BEGIN DATA EXTRACT

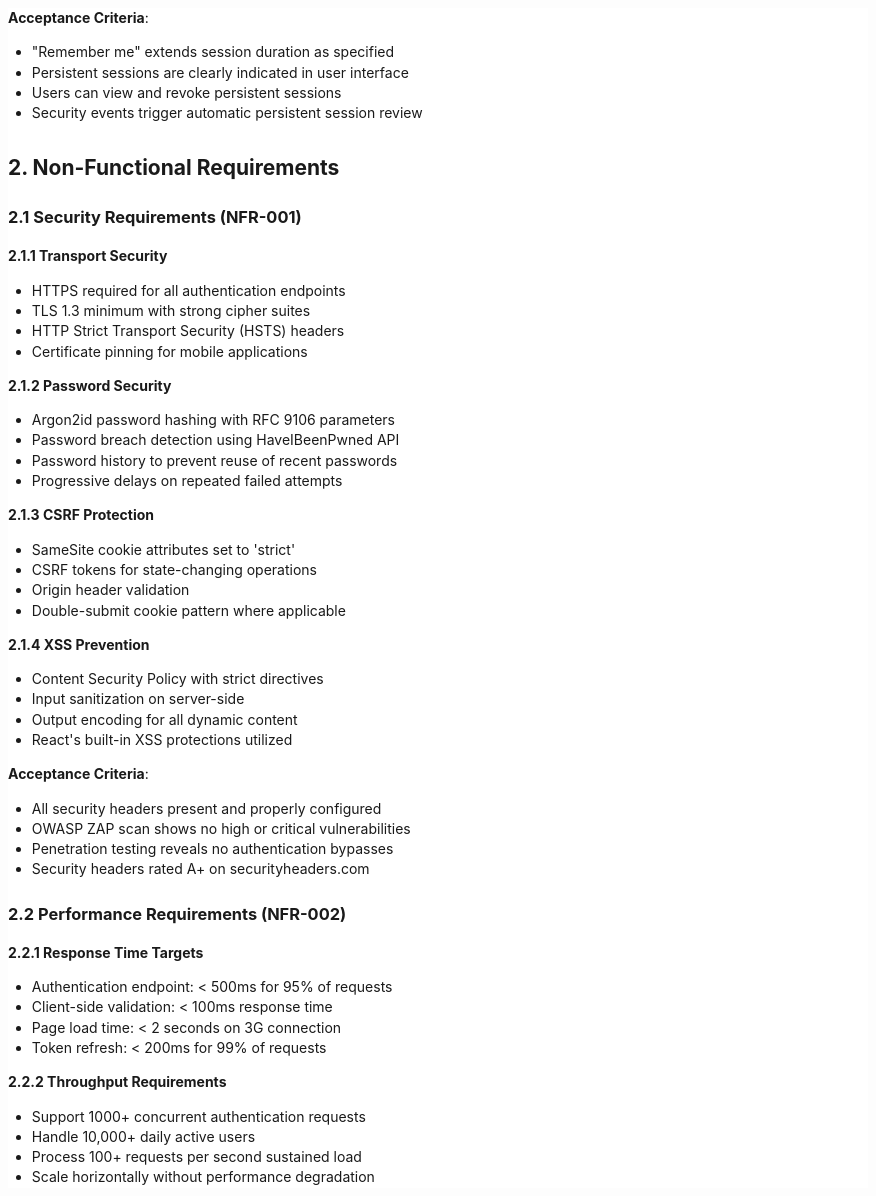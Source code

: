 **Acceptance Criteria**:
- "Remember me" extends session duration as specified
- Persistent sessions are clearly indicated in user interface
- Users can view and revoke persistent sessions
- Security events trigger automatic persistent session review

## 2. Non-Functional Requirements

### 2.1 Security Requirements (NFR-001)

**2.1.1 Transport Security**
- HTTPS required for all authentication endpoints
- TLS 1.3 minimum with strong cipher suites
- HTTP Strict Transport Security (HSTS) headers
- Certificate pinning for mobile applications

**2.1.2 Password Security**
- Argon2id password hashing with RFC 9106 parameters
- Password breach detection using HaveIBeenPwned API
- Password history to prevent reuse of recent passwords
- Progressive delays on repeated failed attempts

**2.1.3 CSRF Protection**
- SameSite cookie attributes set to 'strict'
- CSRF tokens for state-changing operations
- Origin header validation
- Double-submit cookie pattern where applicable

**2.1.4 XSS Prevention**
- Content Security Policy with strict directives
- Input sanitization on server-side
- Output encoding for all dynamic content
- React's built-in XSS protections utilized

**Acceptance Criteria**:
- All security headers present and properly configured
- OWASP ZAP scan shows no high or critical vulnerabilities
- Penetration testing reveals no authentication bypasses
- Security headers rated A+ on securityheaders.com

### 2.2 Performance Requirements (NFR-002)

**2.2.1 Response Time Targets**
- Authentication endpoint: < 500ms for 95% of requests
- Client-side validation: < 100ms response time
- Page load time: < 2 seconds on 3G connection
- Token refresh: < 200ms for 99% of requests

**2.2.2 Throughput Requirements**
- Support 1000+ concurrent authentication requests
- Handle 10,000+ daily active users
- Process 100+ requests per second sustained load
- Scale horizontally without performance degradation
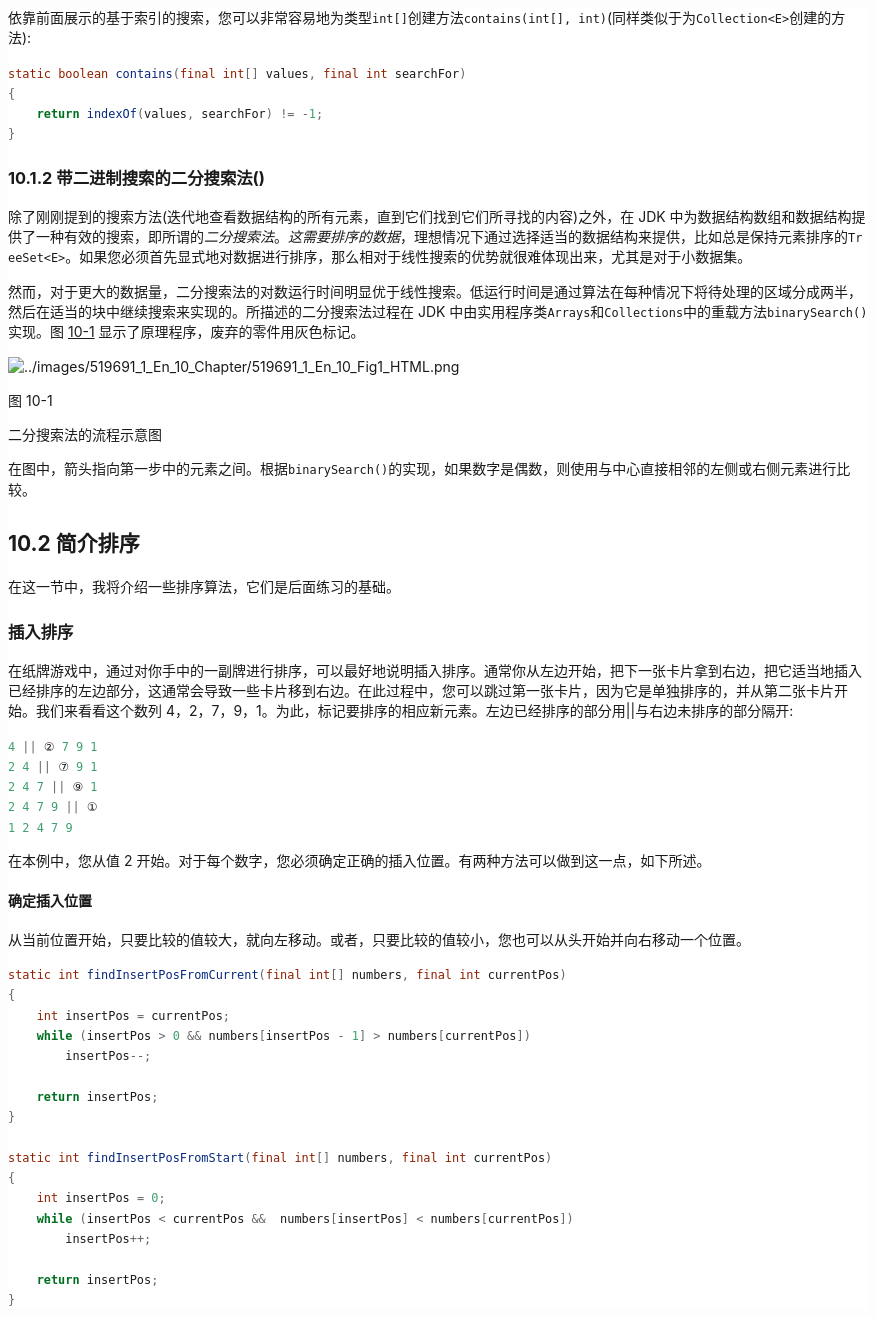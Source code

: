 依靠前面展示的基于索引的搜索，您可以非常容易地为类型`int[]`创建方法`contains(int[], int)`(同样类似于为`Collection<E>`创建的方法):

```java
static boolean contains(final int[] values, final int searchFor)
{
    return indexOf(values, searchFor) != -1;
}

```

### 10.1.2 带二进制搜索的二分搜索法()

除了刚刚提到的搜索方法(迭代地查看数据结构的所有元素，直到它们找到它们所寻找的内容)之外，在 JDK 中为数据结构数组和数据结构提供了一种有效的搜索，即所谓的*二分搜索法*。*这需要排序的数据*，理想情况下通过选择适当的数据结构来提供，比如总是保持元素排序的`TreeSet<E>`。如果您必须首先显式地对数据进行排序，那么相对于线性搜索的优势就很难体现出来，尤其是对于小数据集。

然而，对于更大的数据量，二分搜索法的对数运行时间明显优于线性搜索。低运行时间是通过算法在每种情况下将待处理的区域分成两半，然后在适当的块中继续搜索来实现的。所描述的二分搜索法过程在 JDK 中由实用程序类`Arrays`和`Collections`中的重载方法`binarySearch()`实现。图 [10-1](#Fig1) 显示了原理程序，废弃的零件用灰色标记。

![../images/519691_1_En_10_Chapter/519691_1_En_10_Fig1_HTML.png](../images/519691_1_En_10_Chapter/519691_1_En_10_Fig1_HTML.png)

图 10-1

二分搜索法的流程示意图

在图中，箭头指向第一步中的元素之间。根据`binarySearch()`的实现，如果数字是偶数，则使用与中心直接相邻的左侧或右侧元素进行比较。

## 10.2 简介排序

在这一节中，我将介绍一些排序算法，它们是后面练习的基础。

### 插入排序

在纸牌游戏中，通过对你手中的一副牌进行排序，可以最好地说明插入排序。通常你从左边开始，把下一张卡片拿到右边，把它适当地插入已经排序的左边部分，这通常会导致一些卡片移到右边。在此过程中，您可以跳过第一张卡片，因为它是单独排序的，并从第二张卡片开始。我们来看看这个数列 4，2，7，9，1。为此，标记要排序的相应新元素。左边已经排序的部分用||与右边未排序的部分隔开:

```java
4 || ② 7 9 1
2 4 || ⑦ 9 1
2 4 7 || ⑨ 1
2 4 7 9 || ①
1 2 4 7 9

```

在本例中，您从值 2 开始。对于每个数字，您必须确定正确的插入位置。有两种方法可以做到这一点，如下所述。

#### 确定插入位置

从当前位置开始，只要比较的值较大，就向左移动。或者，只要比较的值较小，您也可以从头开始并向右移动一个位置。

```java
static int findInsertPosFromCurrent(final int[] numbers, final int currentPos)
{
    int insertPos = currentPos;
    while (insertPos > 0 && numbers[insertPos - 1] > numbers[currentPos])
        insertPos--;

    return insertPos;
}

static int findInsertPosFromStart(final int[] numbers, final int currentPos)
{
    int insertPos = 0;
    while (insertPos < currentPos &&  numbers[insertPos] < numbers[currentPos])
        insertPos++;

    return insertPos;
}

```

END DATA EXTRACT

# WHAT TO PRODUCE
Read through the entries and copy every line that includes "Criteria".

# EXERCISE RESULT
: **Acceptance Criteria**:
**Acceptance Criteria**:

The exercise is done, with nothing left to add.